Thanks to these shortages, the cost of equipment has gone up significantly for CalOx, with many parts needing to be airlifted from overseas. “People would say, ‘You guys must be making so much money.’ But, in fact, we’re probably about breaking even, if not losing money,” said Yaeger. “When a container goes from $2,000 to rent to get the product over from overseas up to $20,000, that cost is passed down to us, so our manufacturers are raising our costs.”
And unlike a restaurant or retail store, CalOx’s reimbursement is fixed by Medicare. That means they can’t adjust pricing and pass those costs on to their consumers. According to the Centers for Medicare & Medicaid Services, the CARES Act has mandated higher payments, but that hasn’t been enough for CalOx to break even. “The entire HME [home medical equipment] industry is in danger right now because our costs are going up and our reimbursement isn’t keeping pace with our increased costs,” Yaeger said.
What’s worse is that these supply chain issues are likely to continue for another nine to 12 months.

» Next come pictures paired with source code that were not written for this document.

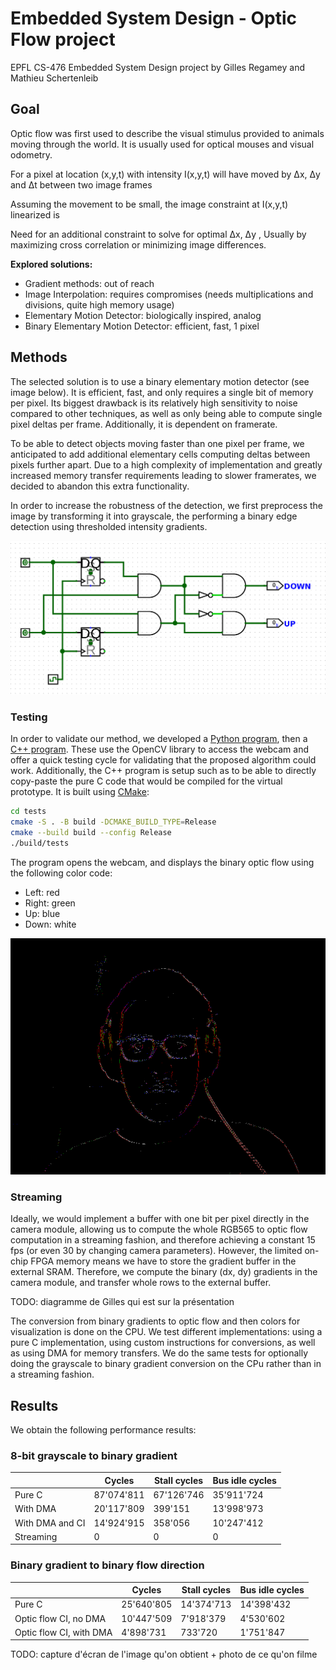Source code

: # Embedded System Design - Optic Flow project

EPFL CS-476 Embedded System Design project by Gilles Regamey and Mathieu Schertenleib

## Goal

Optic flow was first used to describe the visual stimulus provided to animals moving through the world. It is usually used for optical mouses and visual odometry.

For a pixel at location (x,y,t) with intensity I(x,y,t) will have moved by Δx, Δy and Δt between two image frames

Assuming the movement to be small, the image constraint at I(x,y,t) linearized is

Need for an additional constraint to solve for optimal Δx, Δy , Usually by maximizing cross correlation or minimizing image differences.

**Explored solutions:**

- Gradient methods: out of reach
- Image Interpolation: requires compromises (needs multiplications and divisions, quite high memory usage)
- Elementary Motion Detector: biologically inspired, analog
- Binary Elementary Motion Detector: efficient, fast, 1 pixel

## Methods

The selected solution is to use a binary elementary motion detector (see image below). It is efficient, fast, and only requires a single bit of memory per pixel. Its biggest drawback is its relatively high sensitivity to noise compared to other techniques, as well as only being able to compute single pixel deltas per frame. Additionally, it is dependent on framerate.

To be able to detect objects moving faster than one pixel per frame, we anticipated to add additional elementary cells computing deltas between pixels further apart. Due to a high complexity of implementation and greatly increased memory transfer requirements leading to slower framerates, we decided to abandon this extra functionality.

In order to increase the robustness of the detection, we first preprocess the image by transforming it into grayscale, the performing a binary edge detection using thresholded intensity gradients.

![elementary_motion_detector](elementary_motion_detector.png)

### Testing

In order to validate our method, we developed a [Python program](tests/tests.py), then a [C++ program](tests/tests.cpp). These use the OpenCV library to access the webcam and offer a quick testing cycle for validating that the proposed algorithm could work. Additionally, the C++ program is setup such as to be able to directly copy-paste the pure C code that would be compiled for the virtual prototype. It is built using [CMake](tests/CMakeLists.txt):

```bash
cd tests
cmake -S . -B build -DCMAKE_BUILD_TYPE=Release
cmake --build build --config Release
./build/tests
```

The program opens the webcam, and displays the binary optic flow using the following color code:

- Left: red
- Right: green
- Up: blue
- Down: white

![flow_cpp](flow_cpp.png)

### Streaming

Ideally, we would implement a buffer with one bit per pixel directly in the camera module, allowing us to compute the whole RGB565 to optic flow computation in a streaming fashion, and therefore achieving a constant 15 fps (or even 30 by changing camera parameters). However, the limited on-chip FPGA memory means we have to store the gradient buffer in the external SRAM. Therefore, we compute the binary (dx, dy) gradients in the camera module, and transfer whole rows to the external buffer.

TODO: diagramme de Gilles qui est sur la présentation

The conversion from binary gradients to optic flow and then colors for visualization is done on the CPU. We test different implementations: using a pure C implementation, using custom instructions for conversions, as well as using DMA for memory transfers.
We do the same tests for optionally doing the grayscale to binary gradient conversion on the CPu rather than in a streaming fashion.

## Results

We obtain the following performance results:

### 8-bit grayscale to binary gradient

|                 | Cycles     | Stall cycles | Bus idle cycles |
|-----------------|------------|--------------|-----------------|
| Pure C          | 87'074'811 | 67'126'746   | 35'911'724      |
| With DMA        | 20'117'809 | 399'151      | 13'998'973      |
| With DMA and CI | 14'924'915 | 358'056      | 10'247'412      |
| Streaming       | 0          | 0            | 0               |

### Binary gradient to binary flow direction

|                         | Cycles     | Stall cycles | Bus idle cycles |
|-------------------------|------------|--------------|-----------------|
| Pure C                  | 25'640'805 | 14'374'713   | 14'398'432      |
| Optic flow CI, no DMA   | 10'447'509 | 7'918'379    | 4'530'602       |
| Optic flow CI, with DMA | 4'898'731  | 733'720      | 1'751'847       |

TODO: capture d'écran de l'image qu'on obtient + photo de ce qu'on filme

Disruptions to the supply chain at the pandemic’s onset took nearly a year to resolve. So while supply-chain experts say that the best option is to wait and start tapering demands for goods, that’s not a possibility for most small to mid-sized companies like CalOx. While most larger companies use their resources to get through the delays and bottlenecks, smaller companies are working to stay in business.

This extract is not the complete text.